Jean-Claude Carret, professeur au département de génie de la construction
Passionné de matériaux, d’enrobés bitumineux et d’infrastructures, Jean-Claude Carret considère la chaussée comme un véhicule pouvant contribuer à diminuer notre empreinte environnementale. Voilà un point de vue inusité pour un ingénieur en génie civil, professeur au département de génie de la construction à l’ÉTS. C’est pourtant cet objectif qu’il poursuit dans ses travaux.

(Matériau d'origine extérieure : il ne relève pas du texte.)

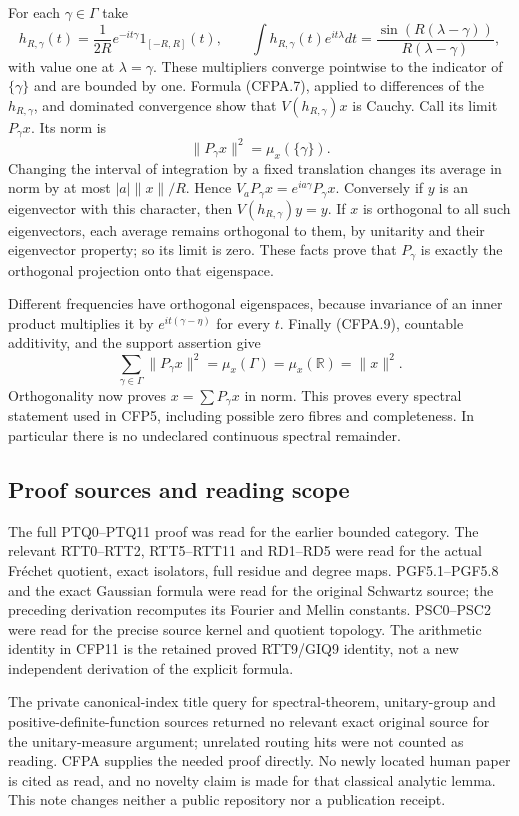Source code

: For each \(\gamma\in\Gamma\) take \[
h_{R,\gamma}(t)=\frac1{2R}e^{-it\gamma}1_{[-R,R]}(t),
\qquad
\int h_{R,\gamma}(t)e^{it\lambda}dt
=\frac{\sin(R(\lambda-\gamma))}{R(\lambda-\gamma)},
\tag{CFPA.8}
\] with value one at \(\lambda=\gamma\). These multipliers converge
pointwise to the indicator of \(\{\gamma\}\) and are bounded by one.
Formula (CFPA.7), applied to differences of the \(h_{R,\gamma}\), and
dominated convergence show that \(V(h_{R,\gamma})x\) is Cauchy. Call its
limit \(P_\gamma x\). Its norm is \[
\|P_\gamma x\|^2=\mu_x(\{\gamma\}).
\tag{CFPA.9}
\] Changing the interval of integration by a fixed translation changes
its average in norm by at most \(|a|\|x\|/R\). Hence
\(V_aP_\gamma x=e^{ia\gamma}P_\gamma x\). Conversely if \(y\) is an
eigenvector with this character, then \(V(h_{R,\gamma})y=y\). If \(x\)
is orthogonal to all such eigenvectors, each average remains orthogonal
to them, by unitarity and their eigenvector property; so its limit is
zero. These facts prove that \(P_\gamma\) is exactly the orthogonal
projection onto that eigenspace.

Different frequencies have orthogonal eigenspaces, because invariance of
an inner product multiplies it by \(e^{it(\gamma-\eta)}\) for every
\(t\). Finally (CFPA.9), countable additivity, and the support assertion
give \[
\sum_{\gamma\in\Gamma}\|P_\gamma x\|^2
=\mu_x(\Gamma)=\mu_x(\mathbb R)=\|x\|^2.
\tag{CFPA.10}
\] Orthogonality now proves \(x=\sum P_\gamma x\) in norm. This proves
every spectral statement used in CFP5, including possible zero fibres
and completeness. In particular there is no undeclared continuous
spectral remainder.

\subsection{Proof sources and reading
scope}\label{proof-sources-and-reading-scope}

The full PTQ0--PTQ11 proof was read for the earlier bounded category.
The relevant RTT0--RTT2, RTT5--RTT11 and RD1--RD5 were read for the
actual Fréchet quotient, exact isolators, full residue and degree maps.
PGF5.1--PGF5.8 and the exact Gaussian formula were read for the original
Schwartz source; the preceding derivation recomputes its Fourier and
Mellin constants. PSC0--PSC2 were read for the precise source kernel and
quotient topology. The arithmetic identity in CFP11 is the retained
proved RTT9/GIQ9 identity, not a new independent derivation of the
explicit formula.

The private canonical-index title query for spectral-theorem,
unitary-group and positive-definite-function sources returned no
relevant exact original source for the unitary-measure argument;
unrelated routing hits were not counted as reading. CFPA supplies the
needed proof directly. No newly located human paper is cited as read,
and no novelty claim is made for that classical analytic lemma. This
note changes neither a public repository nor a publication receipt.
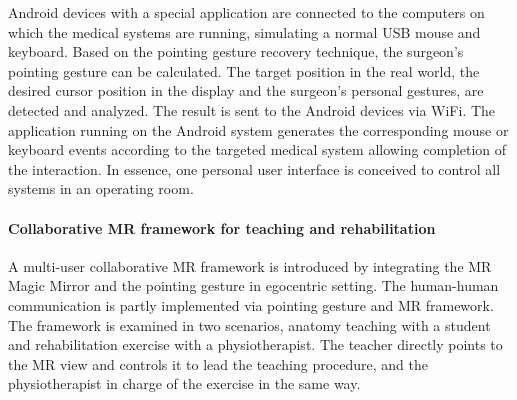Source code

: Android devices with a special application are connected to the computers on which the medical systems are running, simulating a normal USB mouse and keyboard. 
Based on the pointing gesture recovery technique, the surgeon's pointing gesture can be calculated. The target position in the real world, the desired cursor position in the display and the surgeon's personal gestures, are detected and analyzed. The result is sent to the Android devices via WiFi. The application running on the Android system generates the corresponding mouse or keyboard events according to the targeted medical system allowing completion of the interaction. In essence, one personal user interface is conceived to control all systems in an operating room.

\paragraph{Collaborative MR framework for teaching and rehabilitation}
A multi-user collaborative MR framework is introduced by integrating the MR Magic Mirror and the pointing gesture in egocentric setting.
The human-human communication is partly implemented via pointing gesture and MR framework. %
The framework is examined in two scenarios, anatomy teaching with a student and rehabilitation exercise with a physiotherapist. The teacher directly points to the MR view and controls it to lead the teaching procedure, and the physiotherapist in charge of the exercise in the same way.


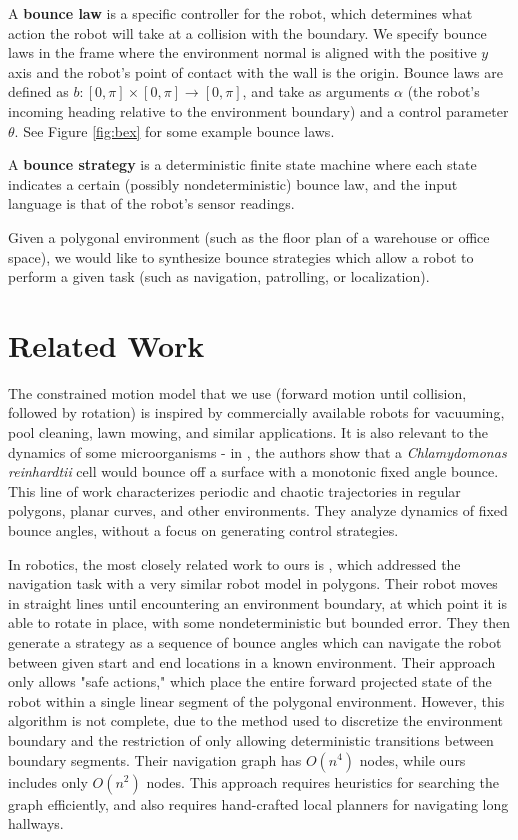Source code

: \documentclass[]{styles/svproc}  %
\begin{document}
\begin{definition}
A \textbf{bounce law} is a specific controller for the robot, which determines
what action the robot will take at a collision with the boundary.
We specify 
bounce laws in the
frame where the environment normal is aligned with the positive $y$ axis and the
robot's point of contact with the wall is the origin.  
Bounce laws are defined as $b: [0,\pi] \times [0,\pi] \to [0,\pi]$, and take as
arguments $\alpha$ (the robot's incoming heading relative to the environment
boundary) and a control parameter $\theta$. See Figure \ref{fig:bex} for some
example bounce laws. 
\end{definition}

\begin{definition}
A \textbf{bounce strategy} is a deterministic finite state machine where each
state indicates a certain (possibly nondeterministic) bounce law, and the input language is that of the
robot's sensor readings.
\end{definition}

Given a polygonal environment (such as the floor plan of a warehouse or office
space), we would like to synthesize bounce strategies which allow a robot to
perform a given task (such as navigation, patrolling, or localization).

\section{Related Work}

The constrained motion model that we use (forward motion until collision,
followed by rotation) is inspired by commercially available robots
for vacuuming, pool cleaning, lawn mowing, and similar applications. It is also
 relevant to the dynamics of some microorganisms - in \cite{microorganism2017}, the authors show that a
\textit{Chlamydomonas reinhardtii} cell would bounce off a surface with a
monotonic fixed angle bounce. This line of work characterizes periodic and
chaotic trajectories in regular polygons, planar curves, and other environments.
They analyze dynamics of fixed bounce angles, without a focus on generating control
strategies.

In robotics, the most closely related work to ours is \cite{LewOKa13}, which addressed 
the navigation task with a very similar robot
model in polygons. Their robot moves in straight lines until encountering an environment
boundary, at which point it is able to rotate in place, with some nondeterministic but
bounded error. They then generate a strategy as a sequence of bounce angles which can 
navigate the robot between given start and end locations in a known environment. Their approach only allows "safe actions," which place
the entire forward projected state of the robot within a single
linear segment of the polygonal environment. However, this algorithm is
not complete, due to the method used to discretize the environment boundary and
the restriction of only allowing deterministic transitions between boundary
segments. Their navigation graph has $O(n^4)$ nodes, while ours includes only $O(n^2)$
nodes. This approach requires heuristics for searching the graph efficiently,
and also requires hand-crafted local planners for navigating long hallways.
\end{document}
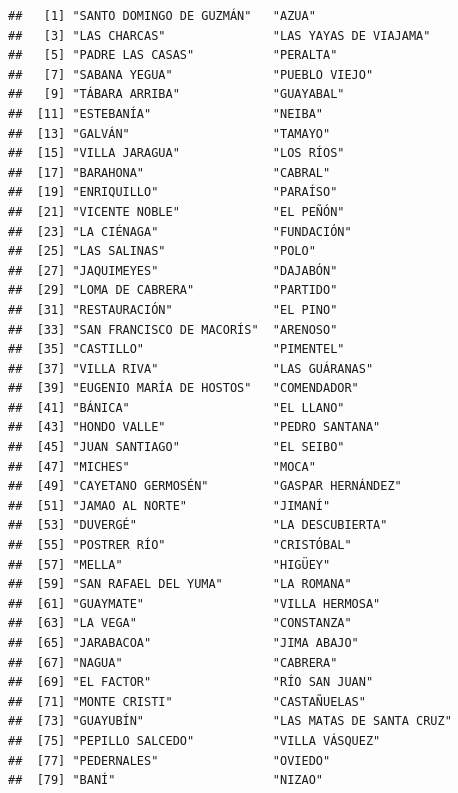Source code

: \documentclass[11pt,]{article}
\begin{document}
\begin{verbatim}
##   [1] "SANTO DOMINGO DE GUZMÁN"   "AZUA"                     
##   [3] "LAS CHARCAS"               "LAS YAYAS DE VIAJAMA"     
##   [5] "PADRE LAS CASAS"           "PERALTA"                  
##   [7] "SABANA YEGUA"              "PUEBLO VIEJO"             
##   [9] "TÁBARA ARRIBA"             "GUAYABAL"                 
##  [11] "ESTEBANÍA"                 "NEIBA"                    
##  [13] "GALVÁN"                    "TAMAYO"                   
##  [15] "VILLA JARAGUA"             "LOS RÍOS"                 
##  [17] "BARAHONA"                  "CABRAL"                   
##  [19] "ENRIQUILLO"                "PARAÍSO"                  
##  [21] "VICENTE NOBLE"             "EL PEÑÓN"                 
##  [23] "LA CIÉNAGA"                "FUNDACIÓN"                
##  [25] "LAS SALINAS"               "POLO"                     
##  [27] "JAQUIMEYES"                "DAJABÓN"                  
##  [29] "LOMA DE CABRERA"           "PARTIDO"                  
##  [31] "RESTAURACIÓN"              "EL PINO"                  
##  [33] "SAN FRANCISCO DE MACORÍS"  "ARENOSO"                  
##  [35] "CASTILLO"                  "PIMENTEL"                 
##  [37] "VILLA RIVA"                "LAS GUÁRANAS"             
##  [39] "EUGENIO MARÍA DE HOSTOS"   "COMENDADOR"               
##  [41] "BÁNICA"                    "EL LLANO"                 
##  [43] "HONDO VALLE"               "PEDRO SANTANA"            
##  [45] "JUAN SANTIAGO"             "EL SEIBO"                 
##  [47] "MICHES"                    "MOCA"                     
##  [49] "CAYETANO GERMOSÉN"         "GASPAR HERNÁNDEZ"         
##  [51] "JAMAO AL NORTE"            "JIMANÍ"                   
##  [53] "DUVERGÉ"                   "LA DESCUBIERTA"           
##  [55] "POSTRER RÍO"               "CRISTÓBAL"                
##  [57] "MELLA"                     "HIGÜEY"                   
##  [59] "SAN RAFAEL DEL YUMA"       "LA ROMANA"                
##  [61] "GUAYMATE"                  "VILLA HERMOSA"            
##  [63] "LA VEGA"                   "CONSTANZA"                
##  [65] "JARABACOA"                 "JIMA ABAJO"               
##  [67] "NAGUA"                     "CABRERA"                  
##  [69] "EL FACTOR"                 "RÍO SAN JUAN"             
##  [71] "MONTE CRISTI"              "CASTAÑUELAS"              
##  [73] "GUAYUBÍN"                  "LAS MATAS DE SANTA CRUZ"  
##  [75] "PEPILLO SALCEDO"           "VILLA VÁSQUEZ"            
##  [77] "PEDERNALES"                "OVIEDO"                   
##  [79] "BANÍ"                      "NIZAO"                    

\end{verbatim}
\end{document}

Enfant, l’intérêt de Jean-Claude Carret pour la chaussée se résume à faire rouler son camion-citerne sur l’entrée d’asphalte de sa maison en s’imaginant devenir pompier. Sa rencontre avec Hervé Di Benedetto, enseignant à l’École nationale des travaux publics de l’État (ENTPE) et chercheur émérite international en matériaux de chaussées, est déterminante. C’est à sa suggestion que Jean-Claude effectue un stage au cours de ses études en ingénierie à l’Université du Minnesota. « Je n’avais jamais entendu parler des matériaux de chaussées. » Cette découverte le passionne au point où il obtient son diplôme d’ingénieur, puis poursuit ses travaux au doctorat sur la caractérisation non destructive des matériaux de chaussées, toujours à l’ENTPE située près de Lyon.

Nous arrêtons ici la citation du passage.